We used our database to examine the impact of the flat rate increase in the threshold for business rates for 2017 announced in the 2016 budget. The value of the boost to the London business property market completely outweighs the impact in the Northern Powerhouse cities.
In fact, the government spend on the support for offices in London exceeds by value its support for the Northern Powerhouse cities in Factories, Workshops, Warehouses, Offices and shops combined. Flat rate support continues to favour the capital at the expense of the country, undermining the potential for a Northern Powerhouse.
From April 2017, businesses occupying premises with a rateable value of £12,000 or less will be eligible for 100% relief. At present 100% rates relief is limited to properties with a rateable value of £6,000 or less. We used our database of Business Rates to identify the number of properties that would pay no business rates and to determine how, in England, this relief would be distributed.
In carrying out this analysis we first identified all properties in the major English cities which are currently valued between £6,000, the present maximum value for 100% relief and £12,000 the new ceiling for 100% rates relief.

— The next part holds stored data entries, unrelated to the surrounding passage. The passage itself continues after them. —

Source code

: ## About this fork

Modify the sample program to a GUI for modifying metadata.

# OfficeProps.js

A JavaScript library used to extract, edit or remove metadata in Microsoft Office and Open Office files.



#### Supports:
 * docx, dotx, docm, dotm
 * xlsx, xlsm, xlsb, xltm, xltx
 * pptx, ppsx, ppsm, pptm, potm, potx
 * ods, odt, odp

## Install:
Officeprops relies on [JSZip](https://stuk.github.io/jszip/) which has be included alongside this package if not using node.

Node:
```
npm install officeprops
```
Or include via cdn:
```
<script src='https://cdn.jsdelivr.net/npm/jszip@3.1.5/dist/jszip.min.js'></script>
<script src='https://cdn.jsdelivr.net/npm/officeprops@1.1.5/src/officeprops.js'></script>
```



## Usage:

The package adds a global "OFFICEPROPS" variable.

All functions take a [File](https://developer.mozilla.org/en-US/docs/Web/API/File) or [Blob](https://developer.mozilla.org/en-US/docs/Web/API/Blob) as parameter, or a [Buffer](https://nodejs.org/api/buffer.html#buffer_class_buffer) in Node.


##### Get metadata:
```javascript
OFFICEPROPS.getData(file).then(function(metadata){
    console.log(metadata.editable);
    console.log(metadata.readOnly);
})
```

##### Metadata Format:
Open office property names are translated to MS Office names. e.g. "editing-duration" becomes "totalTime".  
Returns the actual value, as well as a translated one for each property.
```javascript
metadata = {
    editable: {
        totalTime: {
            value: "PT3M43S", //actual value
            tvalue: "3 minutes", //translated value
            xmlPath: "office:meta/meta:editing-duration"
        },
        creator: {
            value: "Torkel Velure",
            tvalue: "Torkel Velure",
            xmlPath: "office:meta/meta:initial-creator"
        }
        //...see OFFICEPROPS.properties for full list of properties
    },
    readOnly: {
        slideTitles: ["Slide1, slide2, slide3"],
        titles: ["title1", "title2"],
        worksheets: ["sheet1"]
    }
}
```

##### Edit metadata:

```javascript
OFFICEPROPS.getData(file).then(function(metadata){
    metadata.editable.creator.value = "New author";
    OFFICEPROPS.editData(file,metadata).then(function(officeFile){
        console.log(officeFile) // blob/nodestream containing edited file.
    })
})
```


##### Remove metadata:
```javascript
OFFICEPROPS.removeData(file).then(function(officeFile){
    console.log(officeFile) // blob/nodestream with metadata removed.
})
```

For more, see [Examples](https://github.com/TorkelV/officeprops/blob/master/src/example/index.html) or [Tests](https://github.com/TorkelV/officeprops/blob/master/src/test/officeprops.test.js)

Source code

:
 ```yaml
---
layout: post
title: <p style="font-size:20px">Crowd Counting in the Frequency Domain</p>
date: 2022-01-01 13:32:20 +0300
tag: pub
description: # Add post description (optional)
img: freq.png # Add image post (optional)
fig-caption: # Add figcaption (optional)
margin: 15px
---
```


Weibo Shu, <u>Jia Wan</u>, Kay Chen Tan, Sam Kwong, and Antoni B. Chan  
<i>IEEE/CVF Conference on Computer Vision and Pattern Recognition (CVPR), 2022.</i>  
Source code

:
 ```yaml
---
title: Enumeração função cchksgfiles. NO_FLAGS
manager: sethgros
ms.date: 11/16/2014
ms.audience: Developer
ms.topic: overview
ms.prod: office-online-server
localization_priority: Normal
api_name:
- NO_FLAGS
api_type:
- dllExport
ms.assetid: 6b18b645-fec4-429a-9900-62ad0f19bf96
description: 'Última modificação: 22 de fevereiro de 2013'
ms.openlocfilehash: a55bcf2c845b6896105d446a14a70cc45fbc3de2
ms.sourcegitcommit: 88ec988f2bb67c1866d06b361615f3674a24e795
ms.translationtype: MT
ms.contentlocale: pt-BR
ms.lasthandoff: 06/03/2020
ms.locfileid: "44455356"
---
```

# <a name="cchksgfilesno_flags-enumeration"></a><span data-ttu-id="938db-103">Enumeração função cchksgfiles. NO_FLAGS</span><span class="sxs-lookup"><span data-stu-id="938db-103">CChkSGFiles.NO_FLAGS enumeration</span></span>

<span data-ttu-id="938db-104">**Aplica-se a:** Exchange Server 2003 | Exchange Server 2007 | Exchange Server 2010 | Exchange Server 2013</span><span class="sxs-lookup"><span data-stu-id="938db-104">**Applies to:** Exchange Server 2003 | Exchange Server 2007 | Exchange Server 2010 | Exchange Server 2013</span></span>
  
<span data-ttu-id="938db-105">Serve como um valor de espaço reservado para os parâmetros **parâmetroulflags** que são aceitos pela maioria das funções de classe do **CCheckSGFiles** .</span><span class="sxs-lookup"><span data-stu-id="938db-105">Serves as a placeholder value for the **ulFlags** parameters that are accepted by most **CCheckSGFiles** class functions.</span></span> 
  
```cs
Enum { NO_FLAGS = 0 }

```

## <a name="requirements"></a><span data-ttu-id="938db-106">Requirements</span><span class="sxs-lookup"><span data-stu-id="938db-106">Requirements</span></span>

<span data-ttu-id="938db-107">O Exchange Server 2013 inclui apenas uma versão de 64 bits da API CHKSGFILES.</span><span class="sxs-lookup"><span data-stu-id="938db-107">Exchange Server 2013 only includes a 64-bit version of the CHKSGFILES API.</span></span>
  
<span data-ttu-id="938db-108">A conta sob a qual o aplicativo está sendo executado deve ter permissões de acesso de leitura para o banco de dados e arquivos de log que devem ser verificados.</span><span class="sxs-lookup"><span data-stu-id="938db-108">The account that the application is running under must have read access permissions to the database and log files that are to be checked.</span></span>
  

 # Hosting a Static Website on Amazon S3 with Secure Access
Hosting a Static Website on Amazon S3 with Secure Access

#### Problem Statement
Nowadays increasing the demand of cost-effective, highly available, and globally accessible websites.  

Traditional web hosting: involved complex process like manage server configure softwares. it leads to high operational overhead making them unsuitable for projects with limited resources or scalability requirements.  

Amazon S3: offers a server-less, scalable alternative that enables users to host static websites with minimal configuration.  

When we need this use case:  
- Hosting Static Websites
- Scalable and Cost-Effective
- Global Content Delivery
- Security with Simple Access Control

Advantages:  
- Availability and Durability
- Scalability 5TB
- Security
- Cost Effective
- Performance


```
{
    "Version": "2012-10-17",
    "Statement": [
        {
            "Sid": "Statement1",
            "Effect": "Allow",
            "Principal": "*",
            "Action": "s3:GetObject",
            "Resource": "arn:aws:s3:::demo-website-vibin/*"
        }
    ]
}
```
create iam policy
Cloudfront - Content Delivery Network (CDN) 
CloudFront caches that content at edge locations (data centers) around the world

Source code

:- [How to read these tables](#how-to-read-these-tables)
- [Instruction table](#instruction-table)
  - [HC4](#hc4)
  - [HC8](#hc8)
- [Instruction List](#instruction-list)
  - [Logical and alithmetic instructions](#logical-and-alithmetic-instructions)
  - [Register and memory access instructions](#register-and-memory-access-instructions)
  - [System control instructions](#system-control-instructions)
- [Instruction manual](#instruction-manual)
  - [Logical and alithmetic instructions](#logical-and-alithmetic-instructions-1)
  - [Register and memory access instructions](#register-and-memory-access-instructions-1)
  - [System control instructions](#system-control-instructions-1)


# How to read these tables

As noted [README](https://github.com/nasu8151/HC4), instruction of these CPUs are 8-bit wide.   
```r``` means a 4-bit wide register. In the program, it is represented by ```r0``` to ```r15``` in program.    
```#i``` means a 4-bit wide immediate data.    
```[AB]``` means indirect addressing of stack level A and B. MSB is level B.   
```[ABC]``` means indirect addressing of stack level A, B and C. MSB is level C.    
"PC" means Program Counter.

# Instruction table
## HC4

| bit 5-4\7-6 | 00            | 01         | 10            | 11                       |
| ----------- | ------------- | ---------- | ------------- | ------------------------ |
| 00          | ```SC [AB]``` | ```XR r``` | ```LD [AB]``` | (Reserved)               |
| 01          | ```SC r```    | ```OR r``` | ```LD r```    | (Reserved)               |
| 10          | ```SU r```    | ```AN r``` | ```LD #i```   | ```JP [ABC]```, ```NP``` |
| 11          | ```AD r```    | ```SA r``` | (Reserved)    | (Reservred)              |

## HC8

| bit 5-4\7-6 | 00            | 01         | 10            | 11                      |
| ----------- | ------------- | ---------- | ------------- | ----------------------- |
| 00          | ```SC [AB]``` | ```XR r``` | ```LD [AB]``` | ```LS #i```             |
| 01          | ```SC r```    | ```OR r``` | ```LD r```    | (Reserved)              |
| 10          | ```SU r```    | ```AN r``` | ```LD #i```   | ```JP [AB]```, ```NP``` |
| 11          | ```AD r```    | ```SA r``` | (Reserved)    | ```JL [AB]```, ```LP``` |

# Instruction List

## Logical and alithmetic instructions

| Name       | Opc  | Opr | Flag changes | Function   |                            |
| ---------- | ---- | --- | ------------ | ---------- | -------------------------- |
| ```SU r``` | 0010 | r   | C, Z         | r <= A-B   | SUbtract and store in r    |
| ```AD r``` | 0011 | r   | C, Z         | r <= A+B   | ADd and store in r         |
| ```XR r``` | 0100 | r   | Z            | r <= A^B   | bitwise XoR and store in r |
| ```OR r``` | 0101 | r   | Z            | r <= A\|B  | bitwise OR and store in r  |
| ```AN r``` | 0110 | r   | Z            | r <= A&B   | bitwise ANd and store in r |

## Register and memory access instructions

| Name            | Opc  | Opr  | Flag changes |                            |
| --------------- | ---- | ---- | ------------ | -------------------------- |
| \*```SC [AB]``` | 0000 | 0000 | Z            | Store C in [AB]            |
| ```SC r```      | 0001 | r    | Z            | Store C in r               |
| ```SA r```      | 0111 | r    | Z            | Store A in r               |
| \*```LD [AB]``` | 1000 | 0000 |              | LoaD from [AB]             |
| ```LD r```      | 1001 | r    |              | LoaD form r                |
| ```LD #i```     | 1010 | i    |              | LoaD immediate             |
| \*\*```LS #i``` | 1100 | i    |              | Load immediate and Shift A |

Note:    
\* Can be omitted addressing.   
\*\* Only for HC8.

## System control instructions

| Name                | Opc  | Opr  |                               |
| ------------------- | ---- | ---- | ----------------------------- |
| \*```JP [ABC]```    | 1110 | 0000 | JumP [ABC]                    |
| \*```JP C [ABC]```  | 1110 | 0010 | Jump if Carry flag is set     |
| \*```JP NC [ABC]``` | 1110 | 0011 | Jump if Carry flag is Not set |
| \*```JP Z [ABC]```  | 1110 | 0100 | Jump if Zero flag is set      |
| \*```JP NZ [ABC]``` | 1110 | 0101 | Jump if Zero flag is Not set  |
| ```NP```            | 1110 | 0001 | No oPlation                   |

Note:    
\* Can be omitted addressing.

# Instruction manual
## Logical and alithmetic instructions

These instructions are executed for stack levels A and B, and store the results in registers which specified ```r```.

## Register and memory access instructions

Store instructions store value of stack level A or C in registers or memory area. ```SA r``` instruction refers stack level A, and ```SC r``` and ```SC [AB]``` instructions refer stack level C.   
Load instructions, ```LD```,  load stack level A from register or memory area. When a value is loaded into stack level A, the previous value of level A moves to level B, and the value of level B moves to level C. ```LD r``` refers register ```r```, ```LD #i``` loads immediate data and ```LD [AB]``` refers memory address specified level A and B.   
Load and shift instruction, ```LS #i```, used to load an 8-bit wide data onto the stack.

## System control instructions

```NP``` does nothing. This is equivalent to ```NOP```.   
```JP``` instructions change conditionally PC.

We then examined how this would be distributed using the three major categories of rateable property occupied by small businesses – 1) Factories, workshops and warehouses. 2) Offices and 3) Shops.
The results of this analysis are expressed in terms of rateable value removed, not rates payable which are dependant upon the poundage in 2017 and number of other factors. The rateable value of the properties eligible for 100% rates relief does however clearly demonstrate the issues with this form of assistance and the relative level of support enjoyed by the major English cities.
It is clear that the primary beneficiary concerning Rates relief will be London in the Factories, workshops and warehouse category of business properties. Perhaps surprisingly, the relief for London in this category exceeds the so-called Northern Powerhouse cities in total.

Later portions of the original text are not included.